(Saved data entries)
════

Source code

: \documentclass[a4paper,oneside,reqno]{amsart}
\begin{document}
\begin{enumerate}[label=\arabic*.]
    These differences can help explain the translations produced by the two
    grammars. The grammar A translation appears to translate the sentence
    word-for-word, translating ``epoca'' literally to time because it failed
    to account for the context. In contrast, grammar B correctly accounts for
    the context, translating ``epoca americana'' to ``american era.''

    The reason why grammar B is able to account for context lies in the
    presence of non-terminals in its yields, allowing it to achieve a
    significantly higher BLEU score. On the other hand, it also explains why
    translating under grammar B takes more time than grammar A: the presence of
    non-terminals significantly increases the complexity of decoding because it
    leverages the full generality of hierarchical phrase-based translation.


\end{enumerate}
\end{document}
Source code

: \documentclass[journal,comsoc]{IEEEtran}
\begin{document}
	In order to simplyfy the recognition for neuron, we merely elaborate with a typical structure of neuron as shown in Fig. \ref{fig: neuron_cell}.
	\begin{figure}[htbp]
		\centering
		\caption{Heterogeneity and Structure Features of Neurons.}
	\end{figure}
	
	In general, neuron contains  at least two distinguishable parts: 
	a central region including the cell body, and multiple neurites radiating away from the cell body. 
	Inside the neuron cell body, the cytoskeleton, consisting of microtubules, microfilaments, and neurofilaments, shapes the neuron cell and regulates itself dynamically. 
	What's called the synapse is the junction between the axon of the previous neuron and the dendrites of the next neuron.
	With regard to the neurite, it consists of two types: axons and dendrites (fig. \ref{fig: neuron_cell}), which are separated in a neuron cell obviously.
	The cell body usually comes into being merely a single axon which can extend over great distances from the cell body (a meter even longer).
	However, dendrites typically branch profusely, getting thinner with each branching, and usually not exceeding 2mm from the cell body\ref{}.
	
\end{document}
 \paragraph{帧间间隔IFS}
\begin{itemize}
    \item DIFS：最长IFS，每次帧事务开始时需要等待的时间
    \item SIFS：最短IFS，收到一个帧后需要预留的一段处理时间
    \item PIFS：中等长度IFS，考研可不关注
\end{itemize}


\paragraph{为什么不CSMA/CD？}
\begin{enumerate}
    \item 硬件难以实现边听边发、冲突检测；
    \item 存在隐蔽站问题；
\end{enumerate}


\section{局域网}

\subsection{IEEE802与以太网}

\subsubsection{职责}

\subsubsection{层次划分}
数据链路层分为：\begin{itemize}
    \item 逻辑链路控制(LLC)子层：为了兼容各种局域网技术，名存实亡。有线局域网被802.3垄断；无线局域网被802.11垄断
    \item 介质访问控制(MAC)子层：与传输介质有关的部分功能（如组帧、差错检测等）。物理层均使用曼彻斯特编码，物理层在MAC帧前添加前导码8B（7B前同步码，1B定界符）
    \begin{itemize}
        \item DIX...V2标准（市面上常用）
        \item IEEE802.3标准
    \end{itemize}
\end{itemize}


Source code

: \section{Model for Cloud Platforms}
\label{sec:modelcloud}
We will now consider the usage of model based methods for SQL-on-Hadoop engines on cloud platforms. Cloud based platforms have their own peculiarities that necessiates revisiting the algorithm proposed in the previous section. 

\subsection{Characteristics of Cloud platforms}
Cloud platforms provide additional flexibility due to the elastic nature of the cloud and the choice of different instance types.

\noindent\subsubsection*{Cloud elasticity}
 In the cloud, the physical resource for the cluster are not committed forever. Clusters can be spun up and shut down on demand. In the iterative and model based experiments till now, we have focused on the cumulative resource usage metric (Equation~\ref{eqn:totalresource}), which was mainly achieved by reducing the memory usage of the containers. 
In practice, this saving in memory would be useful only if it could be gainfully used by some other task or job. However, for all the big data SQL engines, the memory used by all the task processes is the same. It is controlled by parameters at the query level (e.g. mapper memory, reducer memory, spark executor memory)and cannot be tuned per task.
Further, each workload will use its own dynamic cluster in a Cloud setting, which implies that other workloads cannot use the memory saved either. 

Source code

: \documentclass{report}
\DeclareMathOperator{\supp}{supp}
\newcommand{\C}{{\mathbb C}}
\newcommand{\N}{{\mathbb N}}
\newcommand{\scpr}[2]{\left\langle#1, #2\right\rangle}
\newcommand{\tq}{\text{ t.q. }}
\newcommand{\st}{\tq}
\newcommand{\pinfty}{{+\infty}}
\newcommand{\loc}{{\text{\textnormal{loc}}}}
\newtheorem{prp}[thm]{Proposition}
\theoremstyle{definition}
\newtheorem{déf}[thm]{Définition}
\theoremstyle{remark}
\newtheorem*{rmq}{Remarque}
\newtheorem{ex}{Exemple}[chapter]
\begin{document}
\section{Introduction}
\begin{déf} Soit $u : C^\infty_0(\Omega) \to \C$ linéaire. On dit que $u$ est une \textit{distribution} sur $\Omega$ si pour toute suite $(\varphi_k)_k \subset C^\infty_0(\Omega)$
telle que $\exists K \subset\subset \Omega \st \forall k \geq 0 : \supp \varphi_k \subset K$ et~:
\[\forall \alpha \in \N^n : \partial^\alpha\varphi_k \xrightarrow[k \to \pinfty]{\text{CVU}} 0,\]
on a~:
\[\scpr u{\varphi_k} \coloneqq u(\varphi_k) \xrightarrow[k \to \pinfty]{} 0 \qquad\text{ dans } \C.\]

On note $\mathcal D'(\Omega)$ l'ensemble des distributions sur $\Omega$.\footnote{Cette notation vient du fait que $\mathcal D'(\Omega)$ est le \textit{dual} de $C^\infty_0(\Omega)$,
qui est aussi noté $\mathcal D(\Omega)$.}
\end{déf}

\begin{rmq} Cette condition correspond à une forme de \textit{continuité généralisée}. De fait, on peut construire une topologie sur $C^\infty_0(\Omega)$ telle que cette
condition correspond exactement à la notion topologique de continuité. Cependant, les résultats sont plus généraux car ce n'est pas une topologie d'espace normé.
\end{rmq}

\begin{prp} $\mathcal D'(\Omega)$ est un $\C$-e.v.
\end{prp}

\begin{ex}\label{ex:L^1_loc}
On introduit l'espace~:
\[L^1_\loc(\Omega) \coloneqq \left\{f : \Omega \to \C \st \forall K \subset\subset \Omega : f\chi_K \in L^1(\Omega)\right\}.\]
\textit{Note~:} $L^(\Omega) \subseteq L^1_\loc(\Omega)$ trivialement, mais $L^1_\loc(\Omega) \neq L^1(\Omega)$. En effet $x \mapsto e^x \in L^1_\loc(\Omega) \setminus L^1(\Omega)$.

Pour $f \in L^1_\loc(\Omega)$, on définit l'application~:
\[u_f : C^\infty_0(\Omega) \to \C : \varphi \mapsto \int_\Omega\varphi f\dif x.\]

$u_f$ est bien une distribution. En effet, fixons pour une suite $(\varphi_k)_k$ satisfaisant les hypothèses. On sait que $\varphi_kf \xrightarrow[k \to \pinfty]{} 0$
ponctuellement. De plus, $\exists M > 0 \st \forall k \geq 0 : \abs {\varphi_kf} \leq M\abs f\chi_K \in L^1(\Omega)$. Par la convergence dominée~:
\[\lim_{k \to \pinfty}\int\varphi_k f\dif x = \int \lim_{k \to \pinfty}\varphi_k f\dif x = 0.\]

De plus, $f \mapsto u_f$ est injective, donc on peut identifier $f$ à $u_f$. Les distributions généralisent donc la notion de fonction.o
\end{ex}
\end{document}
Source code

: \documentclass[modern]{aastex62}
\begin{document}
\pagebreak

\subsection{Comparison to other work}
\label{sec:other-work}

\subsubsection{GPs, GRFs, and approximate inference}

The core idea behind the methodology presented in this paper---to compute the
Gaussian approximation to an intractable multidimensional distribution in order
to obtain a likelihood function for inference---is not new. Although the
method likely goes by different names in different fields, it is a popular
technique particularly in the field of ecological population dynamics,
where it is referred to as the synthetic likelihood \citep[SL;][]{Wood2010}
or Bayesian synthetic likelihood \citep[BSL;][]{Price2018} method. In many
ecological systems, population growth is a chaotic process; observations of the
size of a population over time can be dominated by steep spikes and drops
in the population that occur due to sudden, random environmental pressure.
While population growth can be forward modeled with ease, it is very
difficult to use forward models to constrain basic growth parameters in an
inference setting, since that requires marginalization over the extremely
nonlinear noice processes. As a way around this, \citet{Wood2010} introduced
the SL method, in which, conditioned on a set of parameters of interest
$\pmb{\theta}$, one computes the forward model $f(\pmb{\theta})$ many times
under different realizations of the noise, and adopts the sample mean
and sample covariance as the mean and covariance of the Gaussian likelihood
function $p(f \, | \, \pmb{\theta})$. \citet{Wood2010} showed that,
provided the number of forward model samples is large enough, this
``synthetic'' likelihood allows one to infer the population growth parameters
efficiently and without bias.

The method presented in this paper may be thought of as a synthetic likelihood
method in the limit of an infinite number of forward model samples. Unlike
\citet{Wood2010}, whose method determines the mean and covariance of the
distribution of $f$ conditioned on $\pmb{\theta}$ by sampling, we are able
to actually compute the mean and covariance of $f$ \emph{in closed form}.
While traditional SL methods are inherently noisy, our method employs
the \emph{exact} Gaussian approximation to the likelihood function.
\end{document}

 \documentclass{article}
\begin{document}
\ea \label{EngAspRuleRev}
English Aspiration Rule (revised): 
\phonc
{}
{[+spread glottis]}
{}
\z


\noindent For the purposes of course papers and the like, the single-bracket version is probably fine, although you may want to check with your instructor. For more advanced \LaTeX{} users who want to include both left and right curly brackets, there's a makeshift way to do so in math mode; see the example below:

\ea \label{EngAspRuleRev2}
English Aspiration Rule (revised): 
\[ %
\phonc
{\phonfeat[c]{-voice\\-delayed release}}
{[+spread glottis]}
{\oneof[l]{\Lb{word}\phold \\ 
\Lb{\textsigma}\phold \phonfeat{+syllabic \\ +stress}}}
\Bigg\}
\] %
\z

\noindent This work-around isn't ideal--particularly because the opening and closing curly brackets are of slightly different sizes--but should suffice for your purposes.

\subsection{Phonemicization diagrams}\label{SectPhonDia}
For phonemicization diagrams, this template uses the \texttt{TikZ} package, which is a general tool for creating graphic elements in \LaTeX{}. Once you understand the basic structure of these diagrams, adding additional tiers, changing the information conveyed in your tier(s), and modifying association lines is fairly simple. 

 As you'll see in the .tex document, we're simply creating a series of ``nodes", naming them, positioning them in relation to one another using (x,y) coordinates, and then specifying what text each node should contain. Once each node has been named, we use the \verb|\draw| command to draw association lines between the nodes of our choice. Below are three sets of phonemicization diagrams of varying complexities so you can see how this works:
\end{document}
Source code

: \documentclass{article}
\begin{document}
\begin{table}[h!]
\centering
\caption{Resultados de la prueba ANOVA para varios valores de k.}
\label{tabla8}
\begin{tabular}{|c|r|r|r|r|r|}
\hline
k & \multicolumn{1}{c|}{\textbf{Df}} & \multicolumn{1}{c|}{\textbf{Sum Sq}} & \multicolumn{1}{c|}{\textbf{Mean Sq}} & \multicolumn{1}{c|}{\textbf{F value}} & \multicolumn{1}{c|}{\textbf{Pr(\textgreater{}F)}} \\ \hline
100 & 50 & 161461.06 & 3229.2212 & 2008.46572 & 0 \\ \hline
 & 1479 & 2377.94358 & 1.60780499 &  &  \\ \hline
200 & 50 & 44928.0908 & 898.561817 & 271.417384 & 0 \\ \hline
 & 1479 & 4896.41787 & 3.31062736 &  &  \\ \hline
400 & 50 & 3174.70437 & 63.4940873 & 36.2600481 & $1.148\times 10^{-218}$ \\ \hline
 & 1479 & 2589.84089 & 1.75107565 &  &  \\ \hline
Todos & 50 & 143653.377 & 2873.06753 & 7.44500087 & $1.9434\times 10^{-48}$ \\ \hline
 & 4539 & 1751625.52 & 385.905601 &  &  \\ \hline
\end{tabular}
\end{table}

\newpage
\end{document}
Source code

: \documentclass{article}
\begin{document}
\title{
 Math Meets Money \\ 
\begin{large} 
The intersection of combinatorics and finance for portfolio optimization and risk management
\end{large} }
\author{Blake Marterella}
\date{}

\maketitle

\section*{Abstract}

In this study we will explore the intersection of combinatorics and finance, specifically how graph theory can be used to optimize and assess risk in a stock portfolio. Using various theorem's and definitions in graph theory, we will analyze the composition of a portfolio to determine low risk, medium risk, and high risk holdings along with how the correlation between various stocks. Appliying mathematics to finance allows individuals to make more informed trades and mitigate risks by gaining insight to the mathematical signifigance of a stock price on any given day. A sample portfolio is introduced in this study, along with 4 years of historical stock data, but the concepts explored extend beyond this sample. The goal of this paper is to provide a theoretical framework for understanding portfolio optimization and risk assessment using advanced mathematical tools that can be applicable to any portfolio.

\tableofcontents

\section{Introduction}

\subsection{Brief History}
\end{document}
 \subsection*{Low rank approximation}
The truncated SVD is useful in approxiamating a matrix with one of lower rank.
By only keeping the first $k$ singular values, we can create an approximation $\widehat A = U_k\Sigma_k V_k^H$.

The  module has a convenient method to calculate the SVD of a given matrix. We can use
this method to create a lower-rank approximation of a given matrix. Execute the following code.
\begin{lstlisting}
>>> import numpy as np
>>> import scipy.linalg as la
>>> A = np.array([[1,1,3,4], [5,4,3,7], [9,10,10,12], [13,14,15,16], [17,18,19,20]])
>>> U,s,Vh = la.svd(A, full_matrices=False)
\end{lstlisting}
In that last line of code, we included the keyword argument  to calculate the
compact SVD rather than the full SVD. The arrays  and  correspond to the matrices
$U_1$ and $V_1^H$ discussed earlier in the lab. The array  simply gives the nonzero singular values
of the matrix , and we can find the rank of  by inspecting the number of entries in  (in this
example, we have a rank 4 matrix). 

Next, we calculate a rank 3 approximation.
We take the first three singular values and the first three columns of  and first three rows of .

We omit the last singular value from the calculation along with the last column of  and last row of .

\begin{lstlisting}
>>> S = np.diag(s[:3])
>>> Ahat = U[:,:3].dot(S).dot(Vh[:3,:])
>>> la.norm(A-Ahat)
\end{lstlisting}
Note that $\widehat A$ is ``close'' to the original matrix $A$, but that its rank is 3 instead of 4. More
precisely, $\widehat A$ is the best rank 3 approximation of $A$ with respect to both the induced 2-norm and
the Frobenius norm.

════

### EXERCISE AIM
Using the data above, count the lines that hold the string "enumerate". Report the number and nothing else.

### OUTPUT OF THE TASK
4